PROBLEM TO WORK ON: The entries are to be reproduced verbatim, and their pictures left out.

RECORDS PROVIDED:

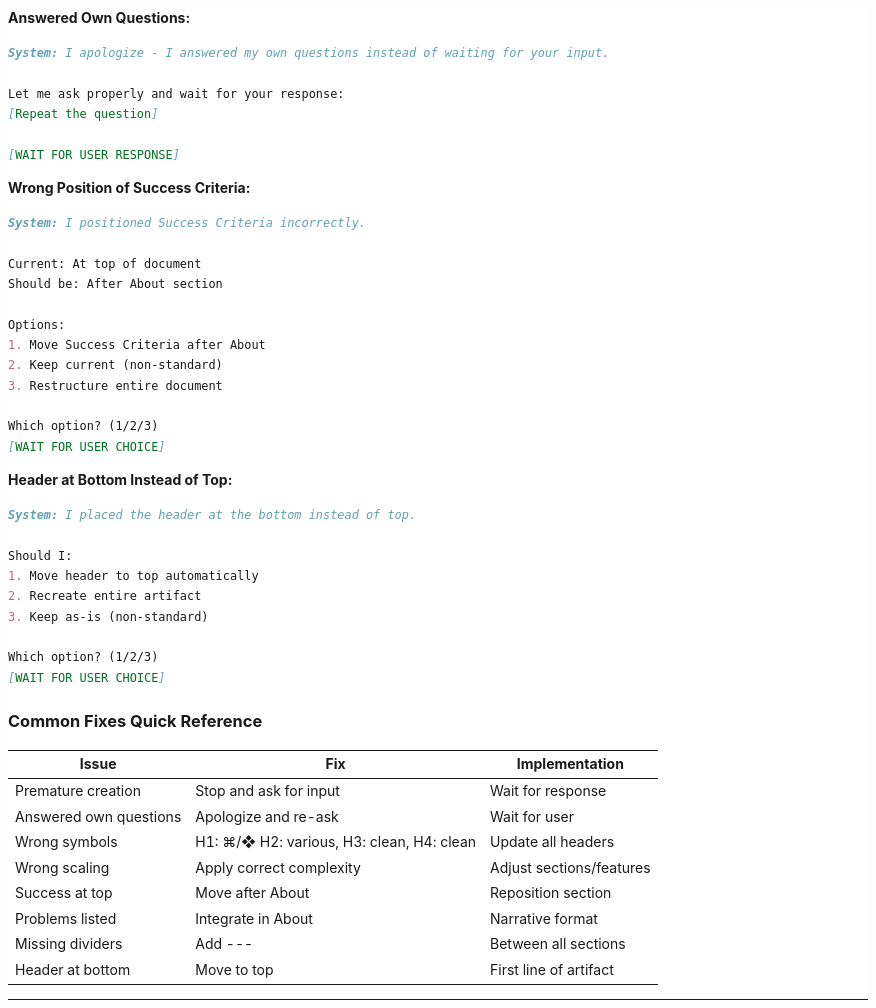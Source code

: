 **Answered Own Questions:**
```markdown
System: I apologize - I answered my own questions instead of waiting for your input.

Let me ask properly and wait for your response:
[Repeat the question]

[WAIT FOR USER RESPONSE]
```

**Wrong Position of Success Criteria:**
```markdown
System: I positioned Success Criteria incorrectly.

Current: At top of document
Should be: After About section

Options:
1. Move Success Criteria after About
2. Keep current (non-standard)
3. Restructure entire document

Which option? (1/2/3)
[WAIT FOR USER CHOICE]
```

**Header at Bottom Instead of Top:**
```markdown
System: I placed the header at the bottom instead of top.

Should I:
1. Move header to top automatically
2. Recreate entire artifact
3. Keep as-is (non-standard)

Which option? (1/2/3)
[WAIT FOR USER CHOICE]
```

### Common Fixes Quick Reference

| Issue | Fix | Implementation |
|-------|-----|----------------|
| Premature creation | Stop and ask for input | Wait for response |
| Answered own questions | Apologize and re-ask | Wait for user |
| Wrong symbols | H1: ⌘/❖ H2: various, H3: clean, H4: clean | Update all headers |
| Wrong scaling | Apply correct complexity | Adjust sections/features |
| Success at top | Move after About | Reposition section |
| Problems listed | Integrate in About | Narrative format |
| Missing dividers | Add --- | Between all sections |
| Header at bottom | Move to top | First line of artifact |

---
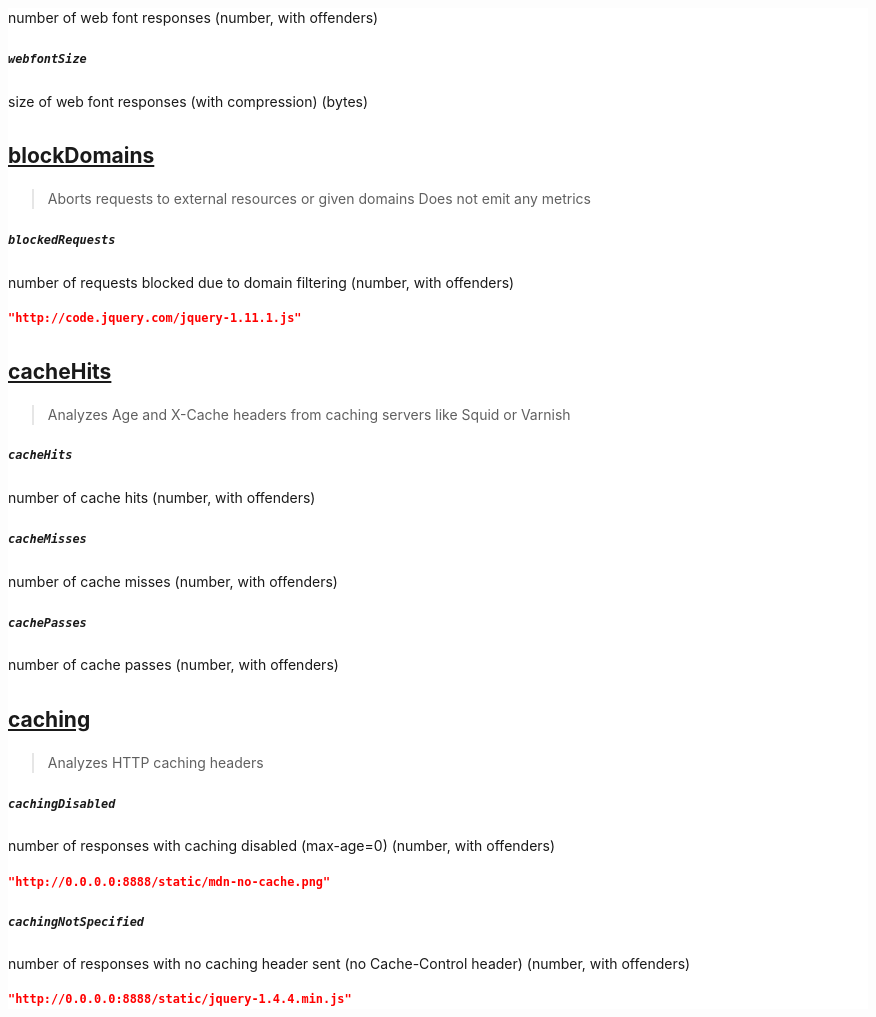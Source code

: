 number of web font responses (number, with offenders)

##### `webfontSize`

size of web font responses (with compression) (bytes)


## [blockDomains](https://github.com/macbre/phantomas/tree/devel/modules/blockDomains/blockDomains.js)

> Aborts requests to external resources or given domains
Does not emit any metrics

##### `blockedRequests`

number of requests blocked due to domain filtering (number, with offenders)

```json
"http://code.jquery.com/jquery-1.11.1.js"
```


## [cacheHits](https://github.com/macbre/phantomas/tree/devel/modules/cacheHits/cacheHits.js)

> Analyzes Age and X-Cache headers from caching servers like Squid or Varnish

##### `cacheHits`

number of cache hits (number, with offenders)

##### `cacheMisses`

number of cache misses (number, with offenders)

##### `cachePasses`

number of cache passes (number, with offenders)


## [caching](https://github.com/macbre/phantomas/tree/devel/modules/caching/caching.js)

> Analyzes HTTP caching headers

##### `cachingDisabled`

number of responses with caching disabled (max-age=0) (number, with offenders)

```json
"http://0.0.0.0:8888/static/mdn-no-cache.png"
```

##### `cachingNotSpecified`

number of responses with no caching header sent (no Cache-Control header) (number, with offenders)

```json
"http://0.0.0.0:8888/static/jquery-1.4.4.min.js"
```
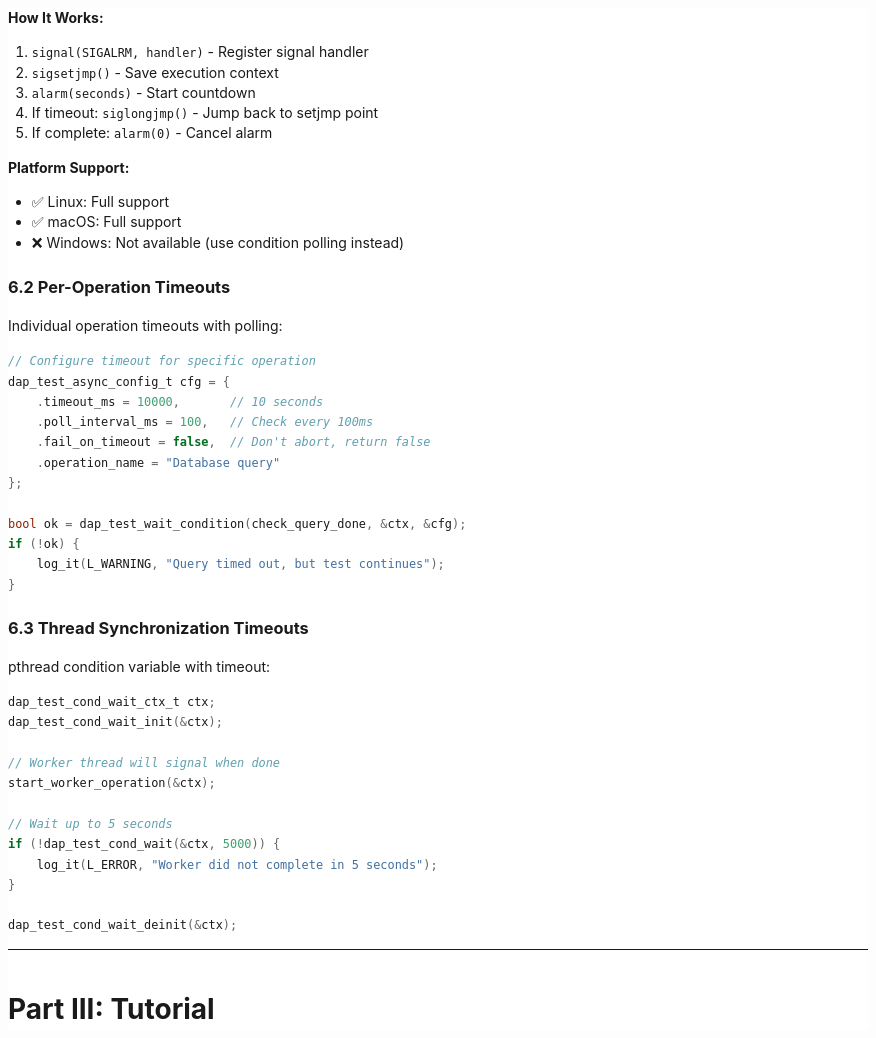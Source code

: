 **How It Works:**
1. `signal(SIGALRM, handler)` - Register signal handler
2. `sigsetjmp()` - Save execution context
3. `alarm(seconds)` - Start countdown
4. If timeout: `siglongjmp()` - Jump back to setjmp point
5. If complete: `alarm(0)` - Cancel alarm

**Platform Support:**
- ✅ Linux: Full support
- ✅ macOS: Full support
- ❌ Windows: Not available (use condition polling instead)

### 6.2 Per-Operation Timeouts

Individual operation timeouts with polling:

```c
// Configure timeout for specific operation
dap_test_async_config_t cfg = {
    .timeout_ms = 10000,       // 10 seconds
    .poll_interval_ms = 100,   // Check every 100ms
    .fail_on_timeout = false,  // Don't abort, return false
    .operation_name = "Database query"
};

bool ok = dap_test_wait_condition(check_query_done, &ctx, &cfg);
if (!ok) {
    log_it(L_WARNING, "Query timed out, but test continues");
}
```

### 6.3 Thread Synchronization Timeouts

pthread condition variable with timeout:

```c
dap_test_cond_wait_ctx_t ctx;
dap_test_cond_wait_init(&ctx);

// Worker thread will signal when done
start_worker_operation(&ctx);

// Wait up to 5 seconds
if (!dap_test_cond_wait(&ctx, 5000)) {
    log_it(L_ERROR, "Worker did not complete in 5 seconds");
}

dap_test_cond_wait_deinit(&ctx);
```

---

# Part III: Tutorial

RESPONSE:
Source code

: **Answered Own Questions:**
```markdown
System: I apologize - I answered my own questions instead of waiting for your input.

Let me ask properly and wait for your response:
[Repeat the question]

[WAIT FOR USER RESPONSE]
```

**Wrong Position of Success Criteria:**
```markdown
System: I positioned Success Criteria incorrectly.

Current: At top of document
Should be: After About section

Options:
1. Move Success Criteria after About
2. Keep current (non-standard)
3. Restructure entire document

Which option? (1/2/3)
[WAIT FOR USER CHOICE]
```

**Header at Bottom Instead of Top:**
```markdown
System: I placed the header at the bottom instead of top.

Should I:
1. Move header to top automatically
2. Recreate entire artifact
3. Keep as-is (non-standard)

Which option? (1/2/3)
[WAIT FOR USER CHOICE]
```

### Common Fixes Quick Reference

| Issue | Fix | Implementation |
|-------|-----|----------------|
| Premature creation | Stop and ask for input | Wait for response |
| Answered own questions | Apologize and re-ask | Wait for user |
| Wrong symbols | H1: ⌘/❖ H2: various, H3: clean, H4: clean | Update all headers |
| Wrong scaling | Apply correct complexity | Adjust sections/features |
| Success at top | Move after About | Reposition section |
| Problems listed | Integrate in About | Narrative format |
| Missing dividers | Add --- | Between all sections |
| Header at bottom | Move to top | First line of artifact |

---
Source code

: number of web font responses (number, with offenders)

##### `webfontSize`

size of web font responses (with compression) (bytes)


## [blockDomains](https://github.com/macbre/phantomas/tree/devel/modules/blockDomains/blockDomains.js)

> Aborts requests to external resources or given domains
Does not emit any metrics

##### `blockedRequests`

number of requests blocked due to domain filtering (number, with offenders)

```json
"http://code.jquery.com/jquery-1.11.1.js"
```


## [cacheHits](https://github.com/macbre/phantomas/tree/devel/modules/cacheHits/cacheHits.js)

> Analyzes Age and X-Cache headers from caching servers like Squid or Varnish

##### `cacheHits`

number of cache hits (number, with offenders)

##### `cacheMisses`

number of cache misses (number, with offenders)

##### `cachePasses`

number of cache passes (number, with offenders)


## [caching](https://github.com/macbre/phantomas/tree/devel/modules/caching/caching.js)

> Analyzes HTTP caching headers

##### `cachingDisabled`

number of responses with caching disabled (max-age=0) (number, with offenders)

```json
"http://0.0.0.0:8888/static/mdn-no-cache.png"
```

##### `cachingNotSpecified`

number of responses with no caching header sent (no Cache-Control header) (number, with offenders)

```json
"http://0.0.0.0:8888/static/jquery-1.4.4.min.js"
```
Source code

: **How It Works:**
1. `signal(SIGALRM, handler)` - Register signal handler
2. `sigsetjmp()` - Save execution context
3. `alarm(seconds)` - Start countdown
4. If timeout: `siglongjmp()` - Jump back to setjmp point
5. If complete: `alarm(0)` - Cancel alarm

**Platform Support:**
- ✅ Linux: Full support
- ✅ macOS: Full support
- ❌ Windows: Not available (use condition polling instead)

### 6.2 Per-Operation Timeouts

Individual operation timeouts with polling:

```c
// Configure timeout for specific operation
dap_test_async_config_t cfg = {
    .timeout_ms = 10000,       // 10 seconds
    .poll_interval_ms = 100,   // Check every 100ms
    .fail_on_timeout = false,  // Don't abort, return false
    .operation_name = "Database query"
};

bool ok = dap_test_wait_condition(check_query_done, &ctx, &cfg);
if (!ok) {
    log_it(L_WARNING, "Query timed out, but test continues");
}
```

### 6.3 Thread Synchronization Timeouts

pthread condition variable with timeout:

```c
dap_test_cond_wait_ctx_t ctx;
dap_test_cond_wait_init(&ctx);

// Worker thread will signal when done
start_worker_operation(&ctx);

// Wait up to 5 seconds
if (!dap_test_cond_wait(&ctx, 5000)) {
    log_it(L_ERROR, "Worker did not complete in 5 seconds");
}

dap_test_cond_wait_deinit(&ctx);
```

---

# Part III: Tutorial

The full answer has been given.